Sunday, 27 September 2015
Dusky
This was my view from behind the decks at a friend's 45th birthday party I played records at on Friday night, decks on the decking with fairy lights and a chandelier in the tree above my head. It was good fun, playing records outdoors for a small but appreciative crowd who wore a hole in the lawn. The man from next door (who went to school with Johnny Marr) asked 'have you got any Northern?' Guests had been asked to bring any 45s they might want playing and a man from a few roads away turned up with Underworld's Rez, which somehow I wasn't expecting.
This new one from East Yorkshire's Mono Life is a lovely piece of work and bodes well for the new album he's working on. Slow, down tempo, pushing all the right buttons and with a feel of those few minutes when the shadows lengthen and the sun slips down.

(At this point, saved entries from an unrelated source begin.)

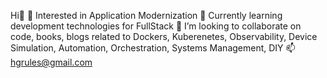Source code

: Hi👋
👀 Interested in Application Modernization
🌱 Currently learning development technologies for FullStack
💞️ I’m looking to collaborate on code, books, blogs related to Dockers, Kuberenetes, Observability, Device Simulation, Automation, Orchestration, Systems Management, DIY
📫 hgrules@gmail.com

<!---
hgrules/hgrules is a ✨ special ✨ repository because its `README.md` (this file) appears on your GitHub profile.
You can click the Preview link to take a look at your changes.
--->

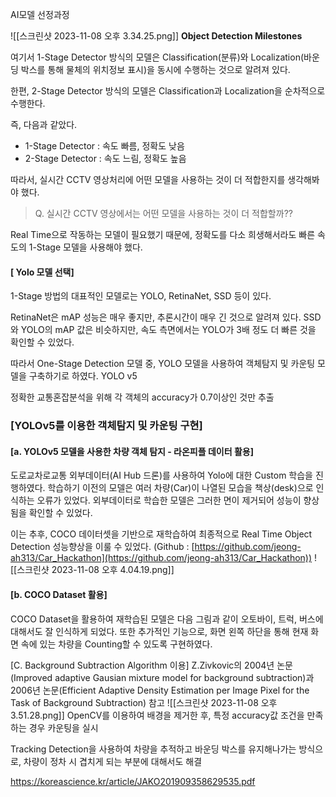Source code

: AI모델 선정과정

![[스크린샷 2023-11-08 오후 3.34.25.png]]
**Object Detection Milestones**  

여기서 1-Stage Detector 방식의 모델은 Classification(분류)와 Localization(바운딩 박스를 통해 물체의 위치정보 표시)을 동시에 수행하는 것으로 알려져 있다.

한편, 2-Stage Detector 방식의 모델은 Classification과 Localization을 순차적으로 수행한다.

즉, 다음과 같았다.

- 1-Stage Detector : 속도 빠름, 정확도 낮음
- 2-Stage Detector : 속도 느림, 정확도 높음

따라서, 실시간 CCTV 영상처리에 어떤 모델을 사용하는 것이 더 적합한지를 생각해봐야 했다.

> Q. 실시간 CCTV 영상에서는 어떤 모델을 사용하는 것이 더 적합할까??

Real Time으로 작동하는 모델이 필요했기 때문에, 정확도를 다소 희생해서라도 빠른 속도의 1-Stage 모델을 사용해야 했다.
#### [ Yolo 모델 선택]

1-Stage 방법의 대표적인 모델로는 YOLO, RetinaNet, SSD 등이 있다.

RetinaNet은 mAP 성능은 매우 좋지만, 추론시간이 매우 긴 것으로 알려져 있다. SSD와 YOLO의 mAP 값은 비슷하지만, 속도 측면에서는 YOLO가 3배 정도 더 빠른 것을 확인할 수 있었다.

따라서 One-Stage Detection 모델 중, YOLO 모델을 사용하여 객체탐지 및 카운팅 모델을 구축하기로 하였다.
YOLO v5


정확한 교통혼잡분석을 위해 각 객체의 accuracy가 0.7이상인 것만 추출

### [YOLOv5를 이용한 객체탐지 및 카운팅 구현]

#### [a. YOLOv5 모델을 사용한 차량 객체 탐지 - 라온피플 데이터 활용]

도로교차로교통 외부데이터(AI Hub 드론)를 사용하여 Yolo에 대한 Custom 학습을 진행하였다. 학습하기 이전의 모델은 여러 차량(Car)이 나열된 모습을 책상(desk)으로 인식하는 오류가 있었다. 외부데이터로 학습한 모델은 그러한 면이 제거되어 성능이 향상됨을 확인할 수 있었다.

이는 추후, COCO 데이터셋을 기반으로 재학습하여 최종적으로 Real Time Object Detection 성능향상을 이룰 수 있었다. (Github : [https://github.com/jeong-ah313/Car_Hackathon](https://github.com/jeong-ah313/Car_Hackathon))
![[스크린샷 2023-11-08 오후 4.04.19.png]]
#### [b. COCO Dataset 활용]

COCO Dataset을 활용하여 재학습된 모델은 다음 그림과 같이 오토바이, 트럭, 버스에 대해서도 잘 인식하게 되었다. 또한 추가적인 기능으로, 화면 왼쪽 하단을 통해 현재 화면 속에 있는 차량을 Counting할 수 있도록 구현하였다.

[C. Background Subtraction Algorithm 이용]
Z.Zivkovic의 2004년 논문(Improved adaptive Gausian mixture model for background subtraction)과 2006년 논문(Efficient Adaptive Density Estimation per Image Pixel for the Task of Background Subtraction) 참고
![[스크린샷 2023-11-08 오후 3.51.28.png]]
OpenCV를 이용하여 배경을 제거한 후, 특정 accuracy값 조건을 만족하는 경우 카운팅을 실시

Tracking Detection을 사용하여 차량을 추적하고 바운딩 박스를 유지해나가는 방식으로, 차량이 정차 시 겹치게 되는 부분에 대해서도 해결

https://koreascience.kr/article/JAKO201909358629535.pdf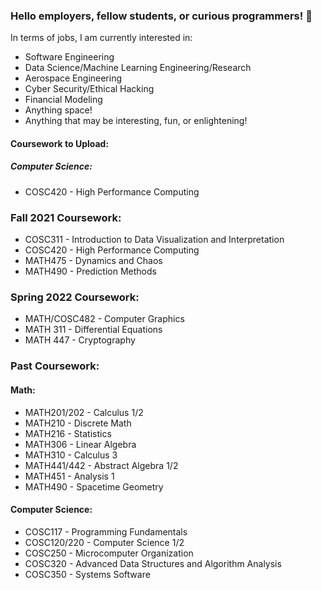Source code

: ### Hello employers, fellow students, or curious programmers! 👋

In terms of jobs, I am currently interested in:
- Software Engineering
- Data Science/Machine Learning Engineering/Research
- Aerospace Engineering
- Cyber Security/Ethical Hacking
- Financial Modeling
- Anything space!
- Anything that may be interesting, fun, or enlightening!

#### Coursework to Upload:
##### Computer Science:
- COSC420 - High Performance Computing

### Fall 2021 Coursework:
- COSC311 - Introduction to Data Visualization and Interpretation
- COSC420 - High Performance Computing
- MATH475 - Dynamics and Chaos
- MATH490 - Prediction Methods

### Spring 2022 Coursework:
- MATH/COSC482 - Computer Graphics
- MATH 311 - Differential Equations
- MATH 447 - Cryptography

### Past Coursework:
#### Math:
- MATH201/202 - Calculus 1/2
- MATH210 - Discrete Math
- MATH216 - Statistics
- MATH306 - Linear Algebra
- MATH310 - Calculus 3
- MATH441/442 - Abstract Algebra 1/2
- MATH451 - Analysis 1
- MATH490 - Spacetime Geometry
#### Computer Science:
- COSC117 - Programming Fundamentals
- COSC120/220 - Computer Science 1/2
- COSC250 - Microcomputer Organization
- COSC320 - Advanced Data Structures and Algorithm Analysis
- COSC350 - Systems Software
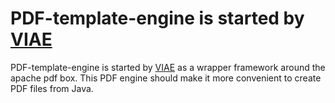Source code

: PDF-template-engine is started by [VIAE](http://viae-it.com/) 
===================================================
PDF-template-engine is started by [VIAE](http://viae-it.com/) as a wrapper framework around the apache pdf box. 
This PDF engine should make it more convenient to create PDF files from Java.
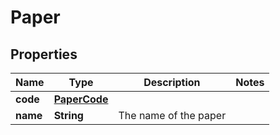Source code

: 

# Paper

## Properties

Name | Type | Description | Notes
------------ | ------------- | ------------- | -------------
**code** | [**PaperCode**](PaperCode.md) |  | 
**name** | **String** | The name of the paper | 




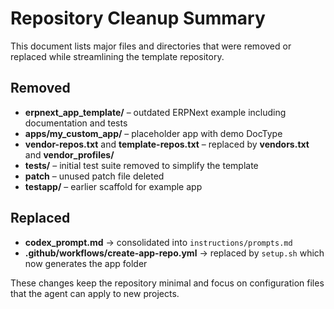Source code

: # Repository Cleanup Summary

This document lists major files and directories that were removed or replaced while streamlining the template repository.

## Removed

- **erpnext_app_template/** – outdated ERPNext example including documentation and tests
- **apps/my_custom_app/** – placeholder app with demo DocType
- **vendor-repos.txt** and **template-repos.txt** – replaced by **vendors.txt** and **vendor_profiles/**
- **tests/** – initial test suite removed to simplify the template
- **patch** – unused patch file deleted
- **testapp/** – earlier scaffold for example app

## Replaced

- **codex_prompt.md** → consolidated into `instructions/prompts.md`
 - **.github/workflows/create-app-repo.yml** → replaced by `setup.sh` which now generates the app folder

These changes keep the repository minimal and focus on configuration files that the agent can apply to new projects.
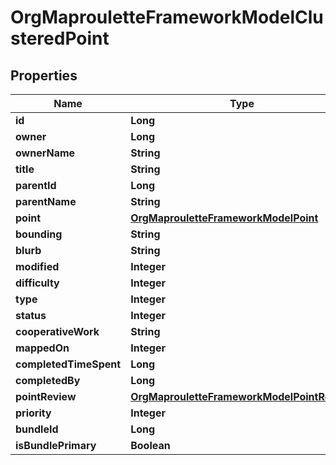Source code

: # OrgMaprouletteFrameworkModelClusteredPoint

## Properties
Name | Type | Description | Notes
------------ | ------------- | ------------- | -------------
**id** | **Long** |  | 
**owner** | **Long** |  | 
**ownerName** | **String** |  | 
**title** | **String** |  | 
**parentId** | **Long** |  | 
**parentName** | **String** |  | 
**point** | [**OrgMaprouletteFrameworkModelPoint**](OrgMaprouletteFrameworkModelPoint.md) |  | 
**bounding** | **String** |  | 
**blurb** | **String** |  | 
**modified** | **Integer** |  | 
**difficulty** | **Integer** |  | 
**type** | **Integer** |  | 
**status** | **Integer** |  | 
**cooperativeWork** | **String** |  |  [optional]
**mappedOn** | **Integer** |  |  [optional]
**completedTimeSpent** | **Long** |  |  [optional]
**completedBy** | **Long** |  |  [optional]
**pointReview** | [**OrgMaprouletteFrameworkModelPointReview**](OrgMaprouletteFrameworkModelPointReview.md) |  | 
**priority** | **Integer** |  | 
**bundleId** | **Long** |  |  [optional]
**isBundlePrimary** | **Boolean** |  |  [optional]
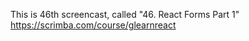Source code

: This is 46th screencast, called "46. React Forms Part 1"<br />
https://scrimba.com/course/glearnreact
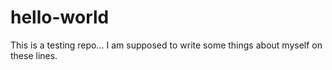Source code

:# hello-world
This is a testing repo...
I am supposed to write some things about myself on these lines.
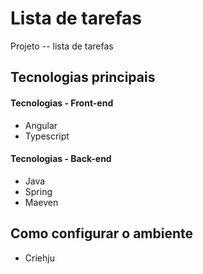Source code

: # Lista de tarefas
Projeto -- lista de tarefas


## Tecnologias principais

#### Tecnologias - Front-end
* Angular
* Typescript

#### Tecnologias - Back-end
* Java
* Spring
* Maeven


## Como configurar o ambiente

* Criehju
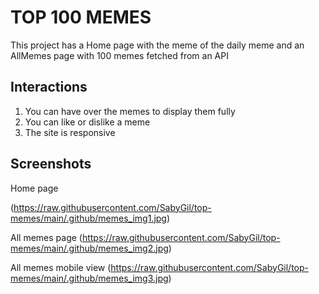 # TOP 100 MEMES

This project has a Home page with the meme of the daily meme and
an AllMemes page with 100 memes fetched from an API

## Interactions

1. You can have over the memes to display them fully
2. You can like or dislike a meme
3. The site is responsive

## Screenshots

Home page

(https://raw.githubusercontent.com/SabyGil/top-memes/main/.github/memes_img1.jpg)

All memes page
(https://raw.githubusercontent.com/SabyGil/top-memes/main/.github/memes_img2.jpg)

All memes mobile view
(https://raw.githubusercontent.com/SabyGil/top-memes/main/.github/memes_img3.jpg)

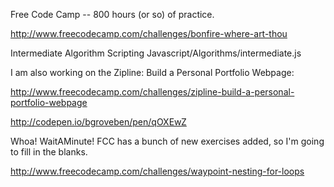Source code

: Free Code Camp -- 800 hours (or so) of practice.

http://www.freecodecamp.com/challenges/bonfire-where-art-thou

Intermediate Algorithm Scripting
Javascript/Algorithms/intermediate.js

I am also working on the Zipline: Build a Personal Portfolio Webpage:

http://www.freecodecamp.com/challenges/zipline-build-a-personal-portfolio-webpage

http://codepen.io/bgroveben/pen/qOXEwZ

Whoa! WaitAMinute! FCC has a bunch of new exercises added, so I'm going to fill in the blanks.

http://www.freecodecamp.com/challenges/waypoint-nesting-for-loops
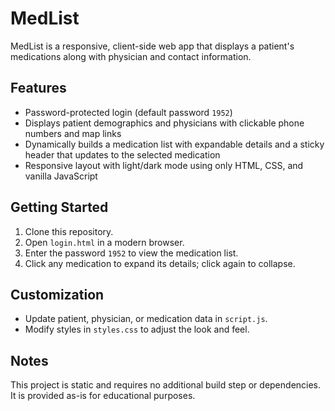 # MedList

MedList is a responsive, client-side web app that displays a patient's medications along with physician and contact information.

## Features
- Password-protected login (default password `1952`)
- Displays patient demographics and physicians with clickable phone numbers and map links
- Dynamically builds a medication list with expandable details and a sticky header that updates to the selected medication
- Responsive layout with light/dark mode using only HTML, CSS, and vanilla JavaScript

## Getting Started
1. Clone this repository.
2. Open `login.html` in a modern browser.
3. Enter the password `1952` to view the medication list.
4. Click any medication to expand its details; click again to collapse.

## Customization
- Update patient, physician, or medication data in `script.js`.
- Modify styles in `styles.css` to adjust the look and feel.

## Notes
This project is static and requires no additional build step or dependencies. It is provided as-is for educational purposes.
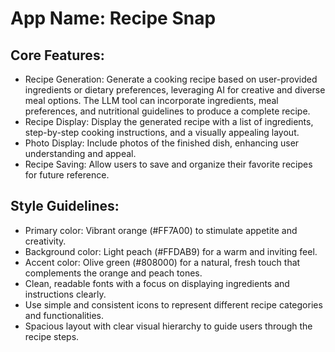 # **App Name**: Recipe Snap

## Core Features:

- Recipe Generation: Generate a cooking recipe based on user-provided ingredients or dietary preferences, leveraging AI for creative and diverse meal options. The LLM tool can incorporate ingredients, meal preferences, and nutritional guidelines to produce a complete recipe.
- Recipe Display: Display the generated recipe with a list of ingredients, step-by-step cooking instructions, and a visually appealing layout.
- Photo Display: Include photos of the finished dish, enhancing user understanding and appeal.
- Recipe Saving: Allow users to save and organize their favorite recipes for future reference.

## Style Guidelines:

- Primary color: Vibrant orange (#FF7A00) to stimulate appetite and creativity.
- Background color: Light peach (#FFDAB9) for a warm and inviting feel.
- Accent color: Olive green (#808000) for a natural, fresh touch that complements the orange and peach tones.
- Clean, readable fonts with a focus on displaying ingredients and instructions clearly.
- Use simple and consistent icons to represent different recipe categories and functionalities.
- Spacious layout with clear visual hierarchy to guide users through the recipe steps.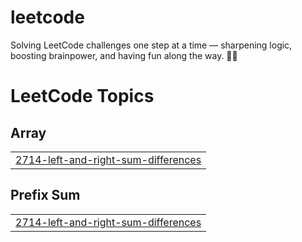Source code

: # leetcode
Solving LeetCode challenges one step at a time — sharpening logic, boosting brainpower, and having fun along the way. 🚀🧠

<!---LeetCode Topics Start-->
# LeetCode Topics
## Array
|  |
| ------- |
| [2714-left-and-right-sum-differences](https://github.com/NaveenThomas22/leetcode/tree/master/2714-left-and-right-sum-differences) |
## Prefix Sum
|  |
| ------- |
| [2714-left-and-right-sum-differences](https://github.com/NaveenThomas22/leetcode/tree/master/2714-left-and-right-sum-differences) |
<!---LeetCode Topics End-->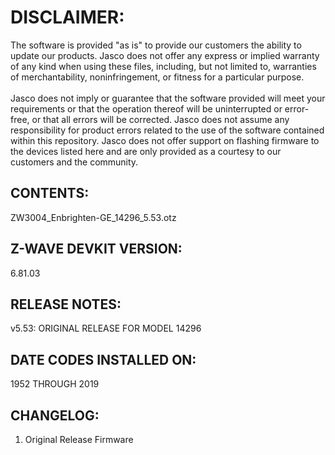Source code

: # DISCLAIMER:
The software is provided "as is" to provide our customers the ability to update our products. Jasco does not offer any express or implied warranty of any kind when using these files, including, but not limited to, warranties of merchantability, noninfringement, or fitness for a particular purpose.<br>
<br>
Jasco does not imply or guarantee that the software provided will meet your requirements or that the operation thereof will be uninterrupted or error-free, or that all errors will be corrected. Jasco does not assume any responsibility for product errors related to the use of the software contained within this repository. Jasco does not offer support on flashing firmware to the devices listed here and are only provided as a courtesy to our customers and the community.

## CONTENTS:
ZW3004_Enbrighten-GE_14296_5.53.otz

## Z-WAVE DEVKIT VERSION:
6.81.03

## RELEASE NOTES:
v5.53: ORIGINAL RELEASE FOR MODEL 14296

## DATE CODES INSTALLED ON:
1952 THROUGH 2019

## CHANGELOG:
1. Original Release Firmware
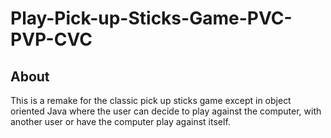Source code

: # Play-Pick-up-Sticks-Game-PVC-PVP-CVC

## About

This is a remake for the classic pick up sticks game except in object oriented Java where the user can decide to play against the computer, with another user or have the computer play against itself. 
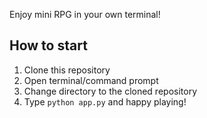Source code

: Enjoy mini RPG in your own terminal!

## How to start

1. Clone this repository
2. Open terminal/command prompt
3. Change directory to the cloned repository
4. Type `python app.py` and happy playing!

Saturday, 26 September 2015
Hardcore Uproar
Simon said he hasn't been able to read this blog at his place of work because the firewall blocks Bagging Area due to its 'adult and sexual content'- which is news to me, I don't think there's much sexual content here apart from maybe the odd nipple. So today's blogpost heading won't help but it's not that kind of hardcore. Sorry if you were hoping for something else, let's keep it clean.
Hardcore Uproar is a legendary twelve incher (ahem) from 1990 by Together (Suddi Raval and Jon Donaghy) originally a white label produced with the sole intention of played at the Hacienda. It went on to reach number 12 in the UK charts. Opening with a few one fingered (oop!) keyboard notes, courtesy of John Carpenter, the track builds with some crowd noises and cheers (live from a rave in Nelson, Lancashire that got raided by the police), a couple of vocal samples (one of Ben Obi Wan Kenobi from Stars Wars), goes into bleep territory and finally climaxing (eek!) with all out piano house. Simple, home made, incredibly affecting and effective. It's probably best experienced in a northern nightclub or warehouse, strobe lights blinking and dry ice swirling, surrounded by people you don't know who all want to be your friend. As it is you'll have to settle for Saturday morning in front of your computer.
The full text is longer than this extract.